--- Exercise brief ---
Once the line holding "use in databases" is found in the entries below, transcribe exactly every line up to and including the one holding "- 余切函数（Cotangent Function）：( \cot", but leave out the pictures.

--- Given data ---
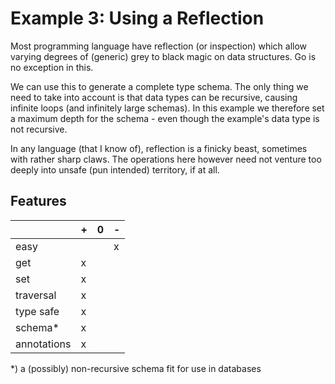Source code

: # Example 3: Using a Reflection

Most programming language have reflection (or inspection) which allow varying 
degrees of (generic) grey to black magic on data structures. Go is no exception 
in this.

We can use this to generate a complete type schema. The only thing we need to 
take into account is that data types can be recursive, causing infinite loops 
(and infinitely large schemas). In this example we therefore set a maximum 
depth for the schema - even though the example's data type is not recursive.

In any language (that I know of), reflection is a finicky beast, sometimes with
rather sharp claws. The operations here however need not venture too deeply 
into unsafe (pun intended) territory, if at all.

## Features

|             | + | 0 | - |
|-------------|---|---|---|
| easy        |   |   | x |
| get         | x |   |   |
| set         | x |   |   |
| traversal   | x |   |   |
| type safe   | x |   |   |
| schema*     | x |   |   |
| annotations | x |   |   |

*) a (possibly) non-recursive schema fit for use in databases
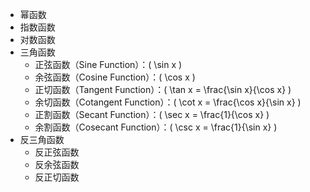* 幂函数
* 指数函数
* 对数函数
* 三角函数
  - 正弦函数（Sine Function）：( \sin x ) 
  - 余弦函数（Cosine Function）：( \cos x )
  - 正切函数（Tangent Function）：( \tan x = \frac{\sin x}{\cos x} )
  - 余切函数（Cotangent Function）：( \cot x = \frac{\cos x}{\sin x} )
  - 正割函数（Secant Function）：( \sec x = \frac{1}{\cos x} )
  - 余割函数（Cosecant Function）：( \csc x = \frac{1}{\sin x} )
* 反三角函数
  - 反正弦函数
  - 反余弦函数
  - 反正切函数


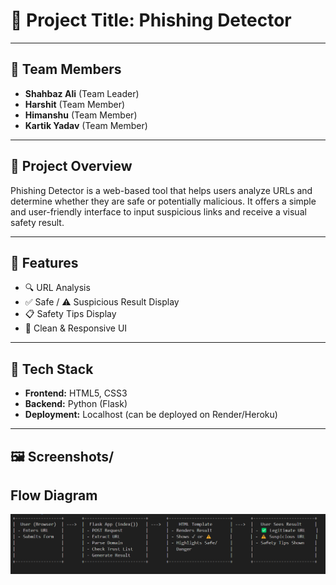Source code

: # 🎯 Project Title: Phishing Detector

---

## 👥 Team Members
- **Shahbaz Ali** (Team Leader)
- **Harshit** (Team Member)
- **Himanshu** (Team Member)
- **Kartik Yadav** (Team Member)

---

## 📝 Project Overview
Phishing Detector is a web-based tool that helps users analyze URLs and determine whether they are safe or potentially malicious. It offers a simple and user-friendly interface to input suspicious links and receive a visual safety result.

---

## 🚀 Features
- 🔍 URL Analysis
- ✅ Safe / ⚠️ Suspicious Result Display
- 📋 Safety Tips Display
- 🎨 Clean & Responsive UI

---

## 🧰 Tech Stack
- **Frontend:** HTML5, CSS3
- **Backend:** Python (Flask)
- **Deployment:** Localhost (can be deployed on Render/Heroku)

---

## 🖼 Screenshots/



## Flow Diagram
![DIAGRAM](Flow_Diagram.png)


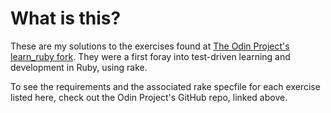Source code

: # What is this? 

These are my solutions to the exercises found at [The Odin Project's learn_ruby fork](https://github.com/TheOdinProject/learn_ruby). They were a first foray into test-driven learning and development in Ruby, using rake. 

To see the requirements and the associated rake specfile for each exercise listed here, check out the Odin Project's GitHub repo, linked above. 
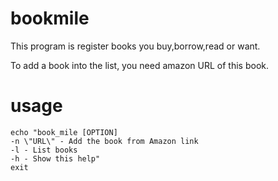 # bookmile

This program is register books you buy,borrow,read or want.

To add a book into the list, you need amazon URL of this book.

# usage
    echo "book_mile [OPTION] 
    -n \"URL\" - Add the book from Amazon link
    -l - List books 
    -h - Show this help"
    exit


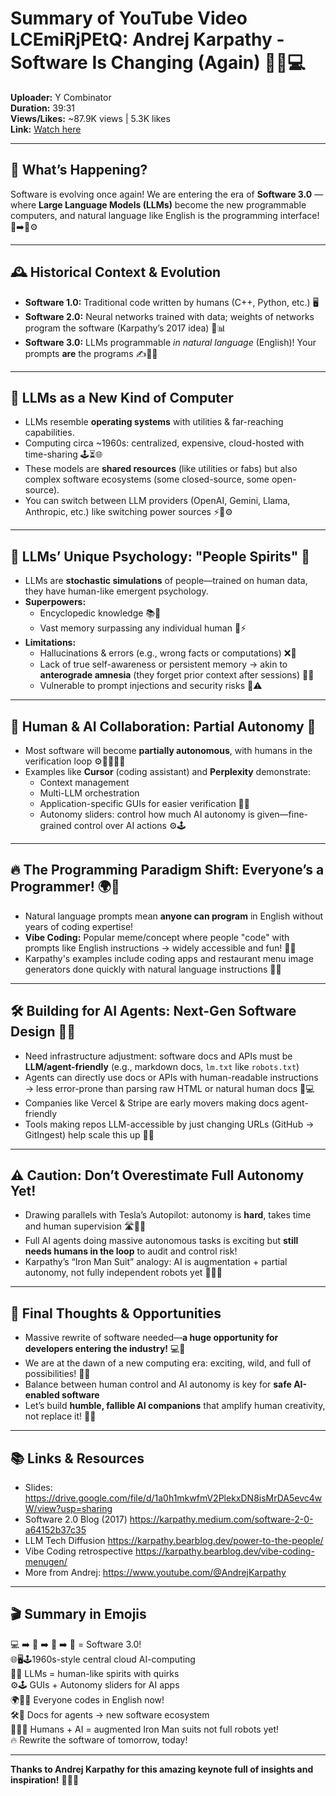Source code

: # Summary of YouTube Video LCEmiRjPEtQ: Andrej Karpathy - Software Is Changing (Again) 🚀🤖💻

**Uploader:** Y Combinator  
**Duration:** 39:31  
**Views/Likes:** ~87.9K views | 5.3K likes  
**Link:** [Watch here](https://www.youtube.com/watch?v=LCEmiRjPEtQ)  

---

## 🎉 What’s Happening?  
Software is evolving once again! We are entering the era of **Software 3.0** — where **Large Language Models (LLMs)** become the new programmable computers, and natural language like English is the programming interface! 🧠➡️💬⚙️

---

## 🕰️ Historical Context & Evolution  
- **Software 1.0:** Traditional code written by humans (C++, Python, etc.) 🖥️  
- **Software 2.0:** Neural networks trained with data; weights of networks program the software (Karpathy’s 2017 idea) 🧠📊  
- **Software 3.0:** LLMs programmable *in natural language* (English)! Your prompts **are** the programs ✍️🧑‍💻

---

## 🤖 LLMs as a New Kind of Computer  
- LLMs resemble **operating systems** with utilities & far-reaching capabilities.  
- Computing circa ~1960s: centralized, expensive, cloud-hosted with time-sharing 🕹️⏳🌐  
- These models are **shared resources** (like utilities or fabs) but also complex software ecosystems (some closed-source, some open-source).  
- You can switch between LLM providers (OpenAI, Gemini, Llama, Anthropic, etc.) like switching power sources ⚡🔄⚙️  

---

## 🧠 LLMs’ Unique Psychology: "People Spirits" 👻  
- LLMs are **stochastic simulations** of people—trained on human data, they have human-like emergent psychology.  
- **Superpowers:**  
  - Encyclopedic knowledge 📚🤯  
  - Vast memory surpassing any individual human 🧠⚡  
- **Limitations:**  
  - Hallucinations & errors (e.g., wrong facts or computations) ❌🤪  
  - Lack of true self-awareness or persistent memory → akin to **anterograde amnesia** (they forget prior context after sessions) 🧠💨  
  - Vulnerable to prompt injections and security risks 🔐⚠️  

---

## 👥 Human & AI Collaboration: Partial Autonomy 🦾  
- Most software will become **partially autonomous**, with humans in the verification loop ⚙️👨‍💻👩‍💻  
- Examples like **Cursor** (coding assistant) and **Perplexity** demonstrate:  
  - Context management  
  - Multi-LLM orchestration  
  - Application-specific GUIs for easier verification 👀✅  
  - Autonomy sliders: control how much AI autonomy is given—fine-grained control over AI actions ⚙️🕹️  

---

## 🔥 The Programming Paradigm Shift: Everyone’s a Programmer! 🌍🤩  
- Natural language prompts mean **anyone can program** in English without years of coding expertise!  
- **Vibe Coding:** Popular meme/concept where people "code" with prompts like English instructions → widely accessible and fun! 🎉📝  
- Karpathy's examples include coding apps and restaurant menu image generators done quickly with natural language instructions 📱🍔  

---

## 🛠️ Building for AI Agents: Next-Gen Software Design 🤖🧩  
- Need infrastructure adjustment: software docs and APIs must be **LLM/agent-friendly** (e.g., markdown docs, `lm.txt` like `robots.txt`)  
- Agents can directly use docs or APIs with human-readable instructions → less error-prone than parsing raw HTML or natural human docs 📄💻  
- Companies like Vercel & Stripe are early movers making docs agent-friendly  
- Tools making repos LLM-accessible by just changing URLs (GitHub → GitIngest) help scale this up 🚀🔗  

---

## ⚠️ Caution: Don’t Overestimate Full Autonomy Yet!  
- Drawing parallels with Tesla’s Autopilot: autonomy is **hard**, takes time and human supervision 🛣️🚗💡  
- Full AI agents doing massive autonomous tasks is exciting but **still needs humans in the loop** to audit and control risk!  
- Karpathy’s “Iron Man Suit” analogy: AI is augmentation + partial autonomy, not fully independent robots yet 🦸‍♂️🤖  

---

## 🌟 Final Thoughts & Opportunities  
- Massive rewrite of software needed—**a huge opportunity for developers entering the industry!** 💻🚀  
- We are at the dawn of a new computing era: exciting, wild, and full of possibilities! 🌅✨  
- Balance between human control and AI autonomy is key for **safe AI-enabled software**  
- Let’s build **humble, fallible AI companions** that amplify human creativity, not replace it! 🤝💡  

---

## 📚 Links & Resources  
- Slides: https://drive.google.com/file/d/1a0h1mkwfmV2PlekxDN8isMrDA5evc4wW/view?usp=sharing  
- Software 2.0 Blog (2017) https://karpathy.medium.com/software-2-0-a64152b37c35  
- LLM Tech Diffusion https://karpathy.bearblog.dev/power-to-the-people/  
- Vibe Coding retrospective https://karpathy.bearblog.dev/vibe-coding-menugen/  
- More from Andrej: https://www.youtube.com/@AndrejKarpathy  

---

## 🎬 Summary in Emojis  
💻 ➡️ 🤖 ➡️ 🧠 ➡️ 💬 = Software 3.0!  
🌐🖥️🕹️1960s-style central cloud AI-computing  
👻👥 LLMs = human-like spirits with quirks  
⚙️🕹️ GUIs + Autonomy sliders for AI apps  
🌍👨‍💻 Everyone codes in English now!  
🛠️📄 Docs for agents → new software ecosystem  
🤝👩‍💻 Humans + AI = augmented Iron Man suits not full robots yet!  
🔥 Rewrite the software of tomorrow, today!  

---

**Thanks to Andrej Karpathy for this amazing keynote full of insights and inspiration!** 🙏🚀✨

--- Answer section ---
*) a (possibly) non-recursive schema fit for use in databases
* 幂函数
* 指数函数
* 对数函数
* 三角函数
  - 正弦函数（Sine Function）：( \sin x ) 
  - 余弦函数（Cosine Function）：( \cos x )
  - 正切函数（Tangent Function）：( \tan x = \frac{\sin x}{\cos x} )
  - 余切函数（Cotangent Function）：( \cot x = \frac{\cos x}{\sin x} )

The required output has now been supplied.